We parked the car and walked through a leafy residential neighborhood to a lakeside café called Coco riviera. The section with comfy lounge chairs was completely booked, but we managed to secure an umbrella-covered picnic table with a lakeside view. Mark ordered a traditional German currywurst for us to share, and we soaked in the moment as well as the sunshine.

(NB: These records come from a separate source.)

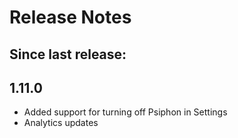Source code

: # Release Notes

## Since last release:


## 1.11.0
* Added support for turning off Psiphon in Settings
* Analytics updates
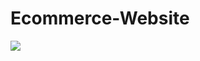 # Ecommerce-Website


<img src="https://github.com/Aisha-Saad/Drew/assets/111194434/bf81ad87-0a30-4977-8078-cf585a1a2ee0" >
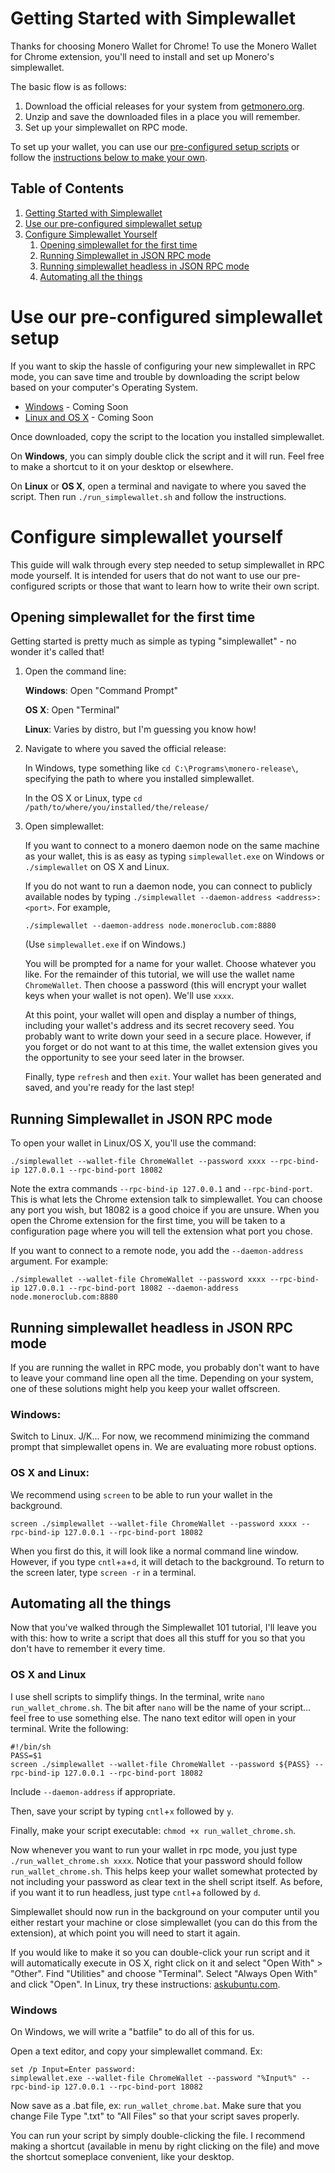# Getting Started with Simplewallet

Thanks for choosing Monero Wallet for Chrome! To use the Monero Wallet for Chrome extension,
you'll need to install and set up Monero's simplewallet.

The basic flow is as follows:

1. Download the official releases for your system from [getmonero.org](https://getmonero.org/downloads/).
2. Unzip and save the downloaded files in a place you will remember.
3. Set up your simplewallet on RPC mode.

To set up your wallet, you can use our [pre-configured setup scripts](#use-our-pre-configured-simplewallet-setup)
or follow the [instructions below to make your own](#configure-simplewallet-yourself).

## Table of Contents

1. [Getting Started with Simplewallet](#getting-started-with-simplewallet)
2. [Use our pre-configured simplewallet setup](#use-our-pre-configured-simplewallet-setup)
3. [Configure Simplewallet Yourself](#configure-simplewallet-yourself)
   1. [Opening simplewallet for the first time](#opening-simplewallet-for-the-first-time)
   2. [Running Simplewallet in JSON RPC mode](#running-simplewallet-in-json-rpc-mode)
   3. [Running simplewallet headless in JSON RPC mode](#running-simplewallet-headless-in-json-rpc-mode)
   4. [Automating all the things](#automating-all-the-things)


# Use our pre-configured simplewallet setup

If you want to skip the hassle of configuring your new simplewallet in RPC mode, you can save
time and trouble by downloading the script below based on your computer's Operating System.

* [Windows](#) - Coming Soon
* [Linux and OS X](#) - Coming Soon

Once downloaded, copy the script to the location you installed simplewallet.

On **Windows**, you can simply double click the script and it will run. Feel free to make a
shortcut to it on your desktop or elsewhere.

On **Linux** or **OS X**, open a terminal and navigate to where you saved the script. Then
run `./run_simplewallet.sh` and follow the instructions.


# Configure simplewallet yourself

This guide will walk through every step needed to setup simplewallet in RPC mode yourself.
It is intended for users that do not want to use our pre-configured scripts or those that
want to learn how to write their own script.

## Opening simplewallet for the first time

Getting started is pretty much as simple as typing "simplewallet" - no wonder it's called that!

1. Open the command line:

   **Windows**: Open "Command Prompt"

   **OS X**: Open "Terminal"
   
   **Linux**: Varies by distro, but I'm guessing you know how!

2. Navigate to where you saved the official release:
   
   In Windows, type something like `cd C:\Programs\monero-release\`, specifying the path to
   where you installed simplewallet.
   
   In the OS X or Linux, type `cd /path/to/where/you/installed/the/release/`

3. Open simplewallet:

   If you want to connect to a monero daemon node on the same machine as your wallet, this is
   as easy as typing `simplewallet.exe` on Windows or `./simplewallet` on OS X and Linux.
   
   If you do not want to run a daemon node, you can connect to publicly available nodes by
   typing `./simplewallet --daemon-address <address>:<port>`. For example,
   
       ./simplewallet --daemon-address node.moneroclub.com:8880
   
   (Use `simplewallet.exe` if on Windows.)
   
   You will be prompted for a name for your wallet. Choose whatever you like. For the
   remainder of this tutorial, we will use the wallet name `ChromeWallet`. Then choose a
   password (this will encrypt your wallet keys when your wallet is not open). We'll use `xxxx`.
   
   At this point, your wallet will open and display a number of things, including your wallet's
   address and its secret recovery seed. You probably want to write down your seed in a
   secure place. However, if you forget or do not want to at this time, the wallet extension
   gives you the opportunity to see your seed later in the browser.
   
   Finally, type `refresh` and then `exit`. Your wallet has been generated and saved, and
   you're ready for the last step!


## Running Simplewallet in JSON RPC mode

To open your wallet in Linux/OS X, you'll use the command:

    ./simplewallet --wallet-file ChromeWallet --password xxxx --rpc-bind-ip 127.0.0.1 --rpc-bind-port 18082

Note the extra commands `--rpc-bind-ip 127.0.0.1` and `--rpc-bind-port`. This is what lets
the Chrome extension talk to simplewallet. You can choose any port you wish, but 18082 is a
good choice if you are unsure. When you open the Chrome extension for the first time, you
will be taken to a configuration page where you will tell the extension what port you chose.

If you want to connect to a remote node, you add the `--daemon-address` argument. For example:

    ./simplewallet --wallet-file ChromeWallet --password xxxx --rpc-bind-ip 127.0.0.1 --rpc-bind-port 18082 --daemon-address node.moneroclub.com:8880


## Running simplewallet headless in JSON RPC mode 

If you are running the wallet in RPC mode, you probably don't want to have to leave your
command line open all the time. Depending on your system, one of these solutions might help
you keep your wallet offscreen.

### Windows:

Switch to Linux. J/K... For now, we recommend minimizing the command prompt that simplewallet
opens in. We are evaluating more robust options.

### OS X and Linux:

We recommend using `screen` to be able to run your wallet in the background.

    screen ./simplewallet --wallet-file ChromeWallet --password xxxx --rpc-bind-ip 127.0.0.1 --rpc-bind-port 18082
    
When you first do this, it will look like a normal command line window. However, if you type
`cntl`+`a`+`d`, it will detach to the background. To return to the screen later, type `screen -r`
in a terminal.


## Automating all the things

Now that you've walked through the Simplewallet 101 tutorial, I'll leave you with this: how
to write a script that does all this stuff for you so that you don't have to remember it every time.

### OS X and Linux

I use shell scripts to simplify things. In the terminal, write `nano run_wallet_chrome.sh`.
The bit after `nano` will be the name of your script... feel free to use something else.
The nano text editor will open in your terminal. Write the following:

    #!/bin/sh
    PASS=$1
    screen ./simplewallet --wallet-file ChromeWallet --password ${PASS} --rpc-bind-ip 127.0.0.1 --rpc-bind-port 18082
    
Include `--daemon-address` if appropriate.

Then, save your script by typing `cntl`+`x` followed by `y`.

Finally, make your script executable: `chmod +x run_wallet_chrome.sh`.

Now whenever you want to run your wallet in rpc mode, you just type `./run_wallet_chrome.sh xxxx`.
Notice that your password should follow `run_wallet_chrome.sh`. This helps keep your wallet 
somewhat protected by not including your password as clear text in the shell script itself.
As before, if you want it to run headless, just type `cntl`+`a` followed by `d`.

Simplewallet should now run in the background on your computer until you either restart
your machine or close simplewallet (you can do this from the extension), at which point you
will need to start it again.

If you would like to make it so you can double-click your run script and it will automatically
execute in OS X, right click on it and select "Open With" > "Other". Find "Utilities" and choose "Terminal".
Select "Always Open With" and click "Open". In Linux, try these instructions:
[askubuntu.com](http://askubuntu.com/questions/465531/how-to-make-a-shell-file-execute-by-double-click).

### Windows

On Windows, we will write a "batfile" to do all of this for us.

Open a text editor, and copy your simplewallet command. Ex:

    set /p Input=Enter password:
    simplewallet.exe --wallet-file ChromeWallet --password "%Input%" --rpc-bind-ip 127.0.0.1 --rpc-bind-port 18082
    
Now save as a .bat file, ex: `run_wallet_chrome.bat`.
Make sure that you change File Type ".txt" to "All Files" so that your script saves properly.

You can run your script by simply double-clicking the file. I recommend making a shortcut
(available in menu by right clicking on the file) and move the shortcut someplace convenient,
like your desktop.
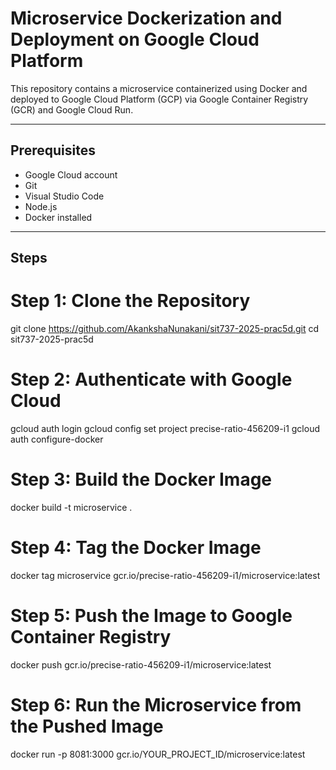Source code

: # Microservice Dockerization and Deployment on Google Cloud Platform

This repository contains a microservice containerized using Docker and deployed to Google Cloud Platform (GCP) via Google Container Registry (GCR) and Google Cloud Run.

---

## Prerequisites

- Google Cloud account
-	Git
-	Visual Studio Code
-	Node.js
- Docker installed

---

## Steps
# Step 1: Clone the Repository
git clone https://github.com/AkankshaNunakani/sit737-2025-prac5d.git
cd sit737-2025-prac5d

# Step 2: Authenticate with Google Cloud
gcloud auth login
gcloud config set project precise-ratio-456209-i1
gcloud auth configure-docker

# Step 3: Build the Docker Image
docker build -t microservice .

# Step 4: Tag the Docker Image
docker tag microservice gcr.io/precise-ratio-456209-i1/microservice:latest

# Step 5: Push the Image to Google Container Registry
docker push gcr.io/precise-ratio-456209-i1/microservice:latest

# Step 6: Run the Microservice from the Pushed Image
docker run -p 8081:3000 gcr.io/YOUR_PROJECT_ID/microservice:latest




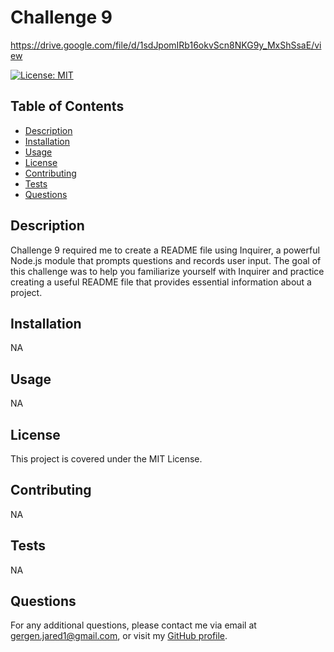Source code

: 
  # Challenge 9
  
  
  https://drive.google.com/file/d/1sdJpomIRb16okvScn8NKG9y_MxShSsaE/view
  
  
  [![License: MIT](https://img.shields.io/badge/License-MIT-yellow.svg)](https://opensource.org/licenses/MIT)
  
  ## Table of Contents
  - [Description](#description)
  - [Installation](#installation)
  - [Usage](#usage)
  - [License](#license)
  - [Contributing](#contributing)
  - [Tests](#tests)
  - [Questions](#questions)
  
  ## Description
  
  Challenge 9 required me to create a README file using Inquirer, a powerful Node.js module that prompts questions and records user input. The goal of this challenge was to help you familiarize yourself with Inquirer and practice creating a useful README file that provides essential information about a project.
  
  ## Installation 
  
  NA
  
  ## Usage
  
  NA
  
  ## License
  
  This project is covered under the MIT License.
  
  ## Contributing
  
  NA
  
  ## Tests
  
  NA
  
  ## Questions
  
  For any additional questions, please contact me via email at gergen.jared1@gmail.com, or visit my [GitHub profile](https://github.com/snowthebotttt).
  
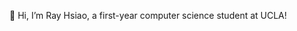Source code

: 👋 Hi, I’m Ray Hsiao, a first-year computer science student at UCLA!

<!---
rh5140/rh5140 is a ✨ special ✨ repository because its `README.md` (this file) appears on your GitHub profile.
You can click the Preview link to take a look at your changes.
--->
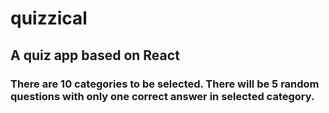 # quizzical
## A quiz app based on React
### There are 10 categories to be selected. There will be 5 random questions with only one correct answer in selected category.
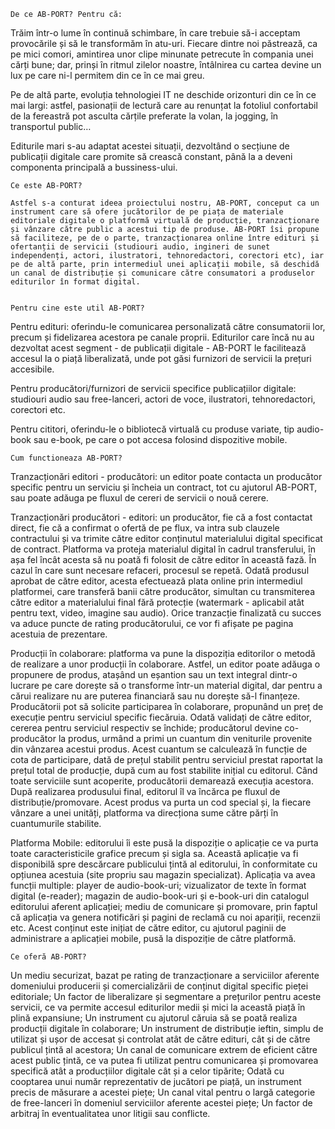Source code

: 	De ce AB-PORT? Pentru că:

Trăim într-o lume în continuă schimbare, în care trebuie să-i acceptam provocările și să le transformăm în atu-uri. Fiecare dintre noi păstrează, ca pe mici comori, amintirea unor clipe minunate petrecute în compania unei cărți bune; dar, prinși în ritmul zilelor noastre, întâlnirea cu cartea devine un lux pe care ni-l permitem din ce în ce mai greu.

Pe de altă parte, evoluția tehnologiei IT ne deschide orizonturi din ce în ce mai largi: astfel, pasionații de lectură care au renunțat la fotoliul confortabil de la fereastră pot asculta cărțile preferate la volan, la jogging, în transportul public…

Editurile mari s-au adaptat acestei situații, dezvoltând o secțiune de publicații digitale care promite să crească constant, până la a deveni componenta principală a bussiness-ului.


	Ce este AB-PORT?

	Astfel s-a conturat ideea proiectului nostru, AB-PORT, conceput ca un instrument care să ofere jucătorilor de pe piața de materiale editoriale digitale o platformă virtuală de producție, tranzacționare și vânzare către public a acestui tip de produse. AB-PORT îsi propune să faciliteze, pe de o parte, tranzacționarea online între edituri și ofertanții de servicii (studiouri audio, ingineri de sunet independenți, actori, ilustratori, tehnoredactori, corectori etc), iar pe de altă parte, prin intermediul unei aplicații mobile, să deschidă un canal de distribuție și comunicare către consumatori a produselor editurilor în format digital.

	
	Pentru cine este util AB-PORT?

Pentru edituri: oferindu-le comunicarea personalizată către consumatorii lor, precum și fidelizarea acestora pe canale proprii. Editurilor care încă nu au dezvoltat acest segment - de publicații digitale - AB-PORT le facilitează accesul la o piață liberalizată, unde pot găsi furnizori de servicii la prețuri accesibile.

Pentru producători/furnizori de servicii specifice publicațiilor digitale: studiouri audio sau free-lanceri, actori de voce, ilustratori, tehnoredactori, corectori etc.

Pentru cititori, oferindu-le o bibliotecă virtuală cu produse variate, tip audio-book sau e-book, pe care o pot accesa folosind dispozitive mobile.


	Cum functioneaza AB-PORT?

Tranzacționări editori - producători: un editor poate contacta un producător specific pentru un serviciu și încheia un contract, tot cu ajutorul AB-PORT, sau poate adăuga pe fluxul de cereri de servicii o nouă cerere.

Tranzacționări producători - editori: un producător, fie că a fost contactat direct, fie că a confirmat o ofertă de pe flux, va intra sub clauzele contractului și va trimite către editor conținutul materialului digital specificat de contract. Platforma va proteja materialul digital în cadrul transferului, în așa fel încât acesta să nu poată fi folosit de către editor în această fază. În cazul în care sunt necesare refaceri, procesul se repetă. Odată produsul aprobat de către editor, acesta efectuează plata online prin intermediul platformei, care transferă banii către producător, simultan cu transmiterea către editor a materialului final fără protecție (watermark - aplicabil atât pentru text, video, imagine sau audio). Orice tranzacție finalizată cu succes va aduce puncte de rating producătorului, ce vor fi afișate pe pagina acestuia de prezentare.

Producții în colaborare: platforma va pune la dispoziția editorilor o metodă de realizare a unor producții în colaborare. Astfel, un editor poate adăuga o propunere de produs, atașând un eșantion sau un text integral dintr-o lucrare pe care dorește să o transforme într-un material digital, dar pentru a cărui realizare nu are puterea financiară sau nu dorește să-l finanțeze. Producătorii pot să solicite participarea în colaborare, propunând un preț de execuție pentru serviciul specific fiecăruia. Odată validați de către editor, cererea pentru serviciul respectiv se închide; producătorul devine co-producător la produs, urmând a primi un cuantum din veniturile provenite din vânzarea acestui produs. Acest cuantum se calculează în funcție de cota de participare, dată de prețul stabilit pentru serviciul prestat raportat la prețul total de producție, după cum au fost stabilite inițial cu editorul. Când toate serviciile sunt acoperite, producătorii demarează execuția acestora. După realizarea produsului final, editorul îl va încărca pe fluxul de distribuție/promovare. Acest produs va purta un cod special și, la fiecare vânzare a unei unități, platforma va direcționa sume către părți în cuantumurile stabilite.

Platforma Mobile: editorului îi este pusă la dispoziție o aplicație ce va purta toate caracteristicile grafice precum și sigla sa. Această aplicație va fi disponibilă spre descărcare publicului țintă al editorului,  în conformitate cu opțiunea acestuia (site propriu sau magazin specializat). Aplicația va avea funcții multiple:
player de audio-book-uri; 
vizualizator de texte în format digital (e-reader);
magazin de audio-book-uri și e-book-uri din catalogul editorului aferent aplicației;
mediu de comunicare și promovare, prin faptul că aplicația va genera notificări și pagini de reclamă cu noi apariții, recenzii etc. Acest conținut este inițiat de către editor, cu ajutorul paginii de administrare a aplicației mobile, pusă la dispoziție de către platformă.


	Ce oferă AB-PORT?

Un mediu securizat, bazat pe rating de tranzacționare a serviciilor aferente domeniului producerii și comercializării de conținut digital specific pieței editoriale;
Un factor de liberalizare și segmentare a prețurilor pentru aceste servicii, ce va permite accesul editurilor medii și mici la această piață în plină expansiune;
Un instrument cu ajutorul căruia să se poată realiza producții digitale în colaborare;
Un instrument de distribuție ieftin, simplu de utilizat și ușor de accesat și controlat atât de către edituri, cât și de către publicul țintă al acestora;
Un canal de comunicare extrem de eficient către acest public țintă, ce va putea fi utilizat pentru comunicarea și promovarea specifică atât a producțiilor digitale cât și a celor tipărite;
Odată cu cooptarea unui număr reprezentativ de jucători pe piață, un instrument precis de măsurare a acestei piețe;
Un canal vital pentru o largă categorie de free-lanceri în domeniul serviciilor aferente acestei piețe;
Un factor de arbitraj în eventualitatea unor litigii sau conflicte.

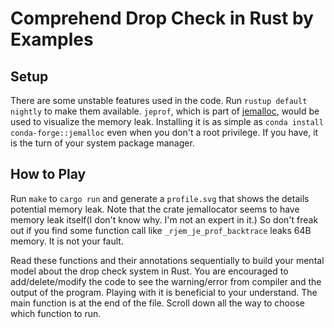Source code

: # Comprehend Drop Check in Rust by Examples

## Setup

There are some unstable features used in the code. Run `rustup default nightly`
to make them available. `jeprof`, which is part of
[jemalloc](https://github.com/jemalloc/jemalloc), would be used to visualize the
memory leak. Installing it is as simple as `conda install conda-forge::jemalloc`
even when you don't a root privilege. If you have, it is the turn of your system
package manager.

## How to Play

Run `make` to `cargo run` and generate a `profile.svg` that shows the details
potential memory leak. Note that the crate jemallocator seems to have memory
leak itself(I don't know why. I'm not an expert in it.) So don't freak out if
you find some function call like `_rjem_je_prof_backtrace` leaks 64B memory. It
is not your fault.

Read these functions and their annotations sequentially to build your mental
model about the drop check system in Rust. You are encouraged to
add/delete/modify the code to see the warning/error from compiler and the output
of the program. Playing with it is beneficial to your understand. The main
function is at the end of the file. Scroll down all the way to choose which
function to run.
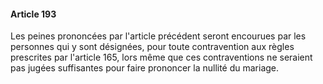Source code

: #### Article 193

Les peines prononcées par l'article précédent seront encourues par les personnes qui y sont désignées, pour toute contravention aux règles prescrites par l'article 165, lors même que ces contraventions ne seraient pas jugées suffisantes pour faire prononcer la nullité du mariage.

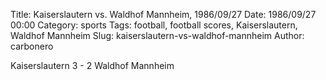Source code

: Title: Kaiserslautern vs. Waldhof Mannheim, 1986/09/27
Date: 1986/09/27 00:00
Category: sports
Tags: football, football scores, Kaiserslautern, Waldhof Mannheim
Slug: kaiserslautern-vs-waldhof-mannheim
Author: carbonero


Kaiserslautern 3 - 2 Waldhof Mannheim
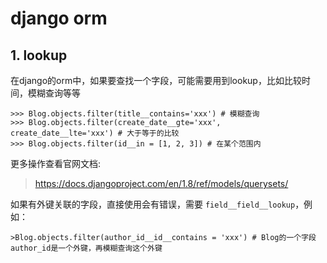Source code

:# django orm

## 1. lookup
在django的orm中，如果要查找一个字段，可能需要用到lookup，比如比较时间，模糊查询等等

    >>> Blog.objects.filter(title__contains='xxx') # 模糊查询
    >>> Blog.objects.filter(create_date__gte='xxx', create_date__lte='xxx') # 大于等于的比较
    >>> Blog.objects.filter(id__in = [1, 2, 3]) # 在某个范围内
更多操作查看官网文档:
> https://docs.djangoproject.com/en/1.8/ref/models/querysets/

如果有外键关联的字段，直接使用会有错误，需要  `field__field__lookup`，例如：
    
    >Blog.objects.filter(author_id__id__contains = 'xxx') # Blog的一个字段author_id是一个外键，再模糊查询这个外键
    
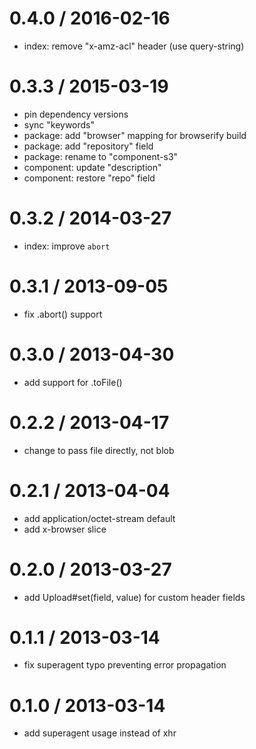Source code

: 
0.4.0 / 2016-02-16
==================

  * index: remove "x-amz-acl" header (use query-string)

0.3.3 / 2015-03-19
==================

  * pin dependency versions
  * sync "keywords"
  * package: add "browser" mapping for browserify build
  * package: add "repository" field
  * package: rename to "component-s3"
  * component: update "description"
  * component: restore "repo" field

0.3.2 / 2014-03-27
==================

  * index: improve `abort`

0.3.1 / 2013-09-05
==================

  * fix .abort() support

0.3.0 / 2013-04-30
==================

  * add support for .toFile()

0.2.2 / 2013-04-17
==================

  * change to pass file directly, not blob

0.2.1 / 2013-04-04
==================

  * add application/octet-stream default
  * add x-browser slice

0.2.0 / 2013-03-27
==================

  * add Upload#set(field, value) for custom header fields

0.1.1 / 2013-03-14
==================

  * fix superagent typo preventing error propagation

0.1.0 / 2013-03-14
==================

  * add superagent usage instead of xhr
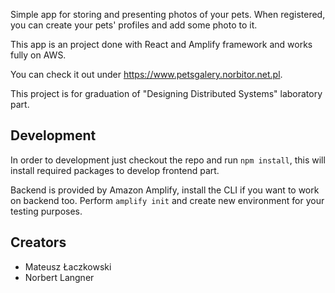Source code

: Simple app for storing and presenting photos of your pets. When registered,
you can create your pets' profiles and add some photo to it.

This app is an project done with React and Amplify framework and works fully
on AWS.

You can check it out under https://www.petsgalery.norbitor.net.pl.

This project is for graduation of "Designing Distributed Systems" laboratory part.

## Development

In order to development just checkout the repo and run `npm install`, this will install
required packages to develop frontend part.

Backend is provided by Amazon Amplify, install the CLI if you want to work on backend too.
Perform `amplify init` and create new environment for your testing purposes.

## Creators
- Mateusz Łaczkowski
- Norbert Langner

Wednesday Afternoon, 5 p.m – Miniatur Wunderland
Months before leaving home, I had booked tickets for Hamburg’s most popular attraction, Miniatur Wunderland. Billed as having the world’s largest model train system as well as re-creations of cities and landscapes around the world, Miniatur Wunderland also claims to be “almost always packed.” I had assumed our entry time was designed to limit the number of people each hour, but I wasn’t prepared for how incredibly crowded and simply overwhelming the place was. I found myself jostling for a spot to watch model airplanes taking off down a runway, fire trucks racing to extinguish a blaze and cable cars making their way to the top of a mountain.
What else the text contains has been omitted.